Granite Creek, a member of the Metallic Group of Companies, is a Canadian exploration company focused on the Minto Copper District of Canada’s Yukon Territory. On August 31, 2020, the Company announced an agreement whereby Granite Creek would acquire all of the outstanding common shares of neighbouring Copper North Mining Corp. Upon completion of the Arrangement, Granite Creek will control a 176 square kilometre land package within the Minto Copper District, including the PEA-stage Carmacks Copper Project and the highly prospective Stu Copper-Gold Project. The property is on trend with Pembridge Resources’ high-grade Minto copper-gold mine to the north and has excellent access to infrastructure with the nearby paved Yukon Highway 2, as well as grid power within 12 kilometers. More information about Granite Creek, our properties and the acquisition can be viewed on the Company’s website at www.gcxcopper.com.

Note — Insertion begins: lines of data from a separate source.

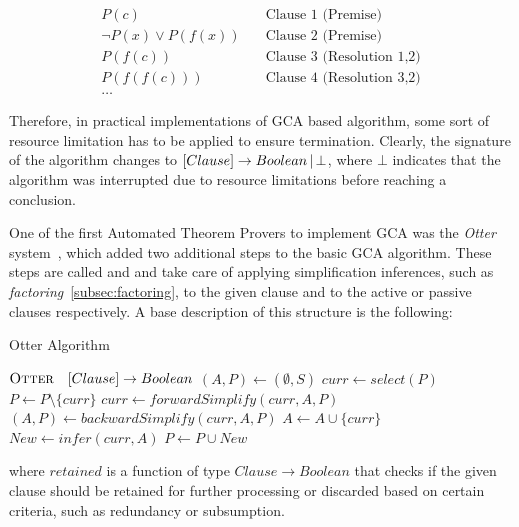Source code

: \begin{equation}
   \begin{aligned}
    P(c) &\quad \text{Clause 1 (Premise)} \\
    \neg P(x) \lor P(f(x)) &\quad \text{Clause 2 (Premise)} \\
    P(f(c)) &\quad \text{Clause 3 (Resolution 1,2)} \\
    P(f(f(c))) &\quad \text{Clause 4 (Resolution 3,2)} \\
    \ldots
  \end{aligned}
\end{equation}

Therefore, in practical implementations of GCA based algorithm, some sort of resource limitation has to be applied to ensure termination.
Clearly, the signature of the algorithm changes to \([Clause] \to Boolean \,|\, \bot\), where \(\bot\) indicates that the algorithm was interrupted due to resource limitations before reaching a conclusion.

One of the first Automated Theorem Provers to implement GCA was the \emph{Otter} system~\cite{mccune1994otter},  which added two additional steps to the basic GCA algorithm.
These steps are called  and  and take care of applying simplification inferences, such as \emph{factoring}~\ref{subsec:factoring}, to the given clause and to the active or passive clauses respectively.
A base description of this structure is the following:
\begin{algorithm}[H]
    \caption{Otter Algorithm}\label{alg:otter-algorithm}
    \begin{algorithmic}[1]
        \Statex{}  \(\textsc{Otter} \quad [Clause] \to Boolean\)
            \State{} \((A,P)\gets (\emptyset,S)\)
                \State{} \(curr \gets select(P)\)
                \State{} \(P \gets P \setminus \{curr\}\)
                    \State{} \(curr \gets forwardSimplify(curr,A,P)\)
                        \State{} 
                    \EndIf{}
                        \State{} \((A,P) \gets backwardSimplify(curr,A,P)\)
                        \State{} \(A \gets A \cup \{curr\}\)
                        \State{} \(New \gets infer(curr, A)\)
                            \State{} 
                        \EndIf{}
                        \State{} \(P \gets P \cup New\)
                    \EndIf{}
                \EndIf{}
            \EndWhile{}
            \State{} 
        \EndFunction{}
    \end{algorithmic}
\end{algorithm}
where \(retained\) is a function of type \(Clause \to Boolean\) that checks if the given clause should be retained for further processing or discarded based on certain criteria, such as redundancy or subsumption.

About the Metallic Group of Companies

The Metallic Group is a collaboration of leading precious and base metals exploration companies, with a portfolio of large, brownfields assets in established mining districts adjacent to some of the industry’s highest-grade producers of platinum and palladium, silver and copper. Member companies include Granite Creek Copper in the Yukon’s Minto copper-gold district, Metallic Minerals in the Yukon’s Keno Hill silver district, and Group Ten Metals in the Stillwater PGM-Ni-Cu district in Montana. The founders and team members of the Metallic Group include highly successful explorationists formerly with some of the industry’s leading explorer/developers and major producers and are undertaking a systematic approach to exploration using new models and technologies to facilitate discoveries in these proven historic mining districts. The Metallic Group is headquartered in Vancouver, BC, Canada and its member companies are listed on the Toronto Venture, US OTC, and Frankfurt stock exchanges.

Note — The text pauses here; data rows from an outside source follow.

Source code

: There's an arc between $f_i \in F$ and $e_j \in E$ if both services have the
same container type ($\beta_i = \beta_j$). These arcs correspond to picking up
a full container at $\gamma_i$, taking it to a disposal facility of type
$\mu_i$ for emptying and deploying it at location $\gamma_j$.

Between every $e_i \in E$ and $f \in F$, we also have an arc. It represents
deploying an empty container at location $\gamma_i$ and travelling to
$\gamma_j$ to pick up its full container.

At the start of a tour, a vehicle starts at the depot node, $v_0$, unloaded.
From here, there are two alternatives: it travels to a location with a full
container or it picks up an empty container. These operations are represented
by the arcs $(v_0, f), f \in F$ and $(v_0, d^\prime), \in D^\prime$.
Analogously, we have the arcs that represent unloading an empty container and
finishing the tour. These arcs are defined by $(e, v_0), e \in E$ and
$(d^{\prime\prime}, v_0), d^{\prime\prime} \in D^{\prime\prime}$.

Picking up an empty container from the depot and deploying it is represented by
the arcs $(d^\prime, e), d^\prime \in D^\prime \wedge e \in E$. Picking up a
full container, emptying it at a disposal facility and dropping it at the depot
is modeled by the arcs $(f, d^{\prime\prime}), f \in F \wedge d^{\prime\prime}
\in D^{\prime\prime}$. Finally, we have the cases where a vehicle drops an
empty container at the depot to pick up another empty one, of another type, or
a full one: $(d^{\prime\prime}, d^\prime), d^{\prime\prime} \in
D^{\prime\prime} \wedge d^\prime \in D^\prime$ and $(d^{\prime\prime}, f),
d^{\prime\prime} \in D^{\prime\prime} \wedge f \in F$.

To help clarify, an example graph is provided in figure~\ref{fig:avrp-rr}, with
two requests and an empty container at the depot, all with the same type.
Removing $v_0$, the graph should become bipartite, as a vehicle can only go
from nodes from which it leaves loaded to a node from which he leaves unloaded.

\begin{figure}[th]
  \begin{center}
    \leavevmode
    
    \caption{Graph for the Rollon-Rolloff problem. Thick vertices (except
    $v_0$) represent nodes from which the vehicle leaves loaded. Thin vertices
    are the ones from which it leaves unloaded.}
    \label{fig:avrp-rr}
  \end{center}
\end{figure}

FOR FURTHER INFORMATION PLEASE CONTACT:

Timothy Johnson, President & CEO
Telephone:    1 (604) 235-1982
Toll Free:    1 (888) 361-3494
E-mail:        info@gcxcopper.com
Website:    www.gcxcopper.com

Forward-Looking Statements

This news release includes certain forward-looking statements or information. All statements other than statements of historical fact included in this news release are forward-looking statements that involve various risks and uncertainties. There can be no assurance that such statements will prove to be accurate and actual results and future events could differ materially from those anticipated in such statements. Important factors that could cause actual results to differ materially from Granite Creek’s plans or expectations include Granite Creek’s ability to obtain regulatory approval and other risks detailed herein and from time to time in the filings made by Granite Creek with securities regulators.  Granite Creek expressly disclaims any intention or obligation to update or revise any forward-looking statements whether as a result of new information, future events or otherwise except as otherwise required by applicable securities legislation.

Neither the TSX Venture Exchange nor its Regulation Services Provider (as that term is defined in the policies of the TSX Venture Exchange) accepts responsibility for the adequacy or accuracy of this release.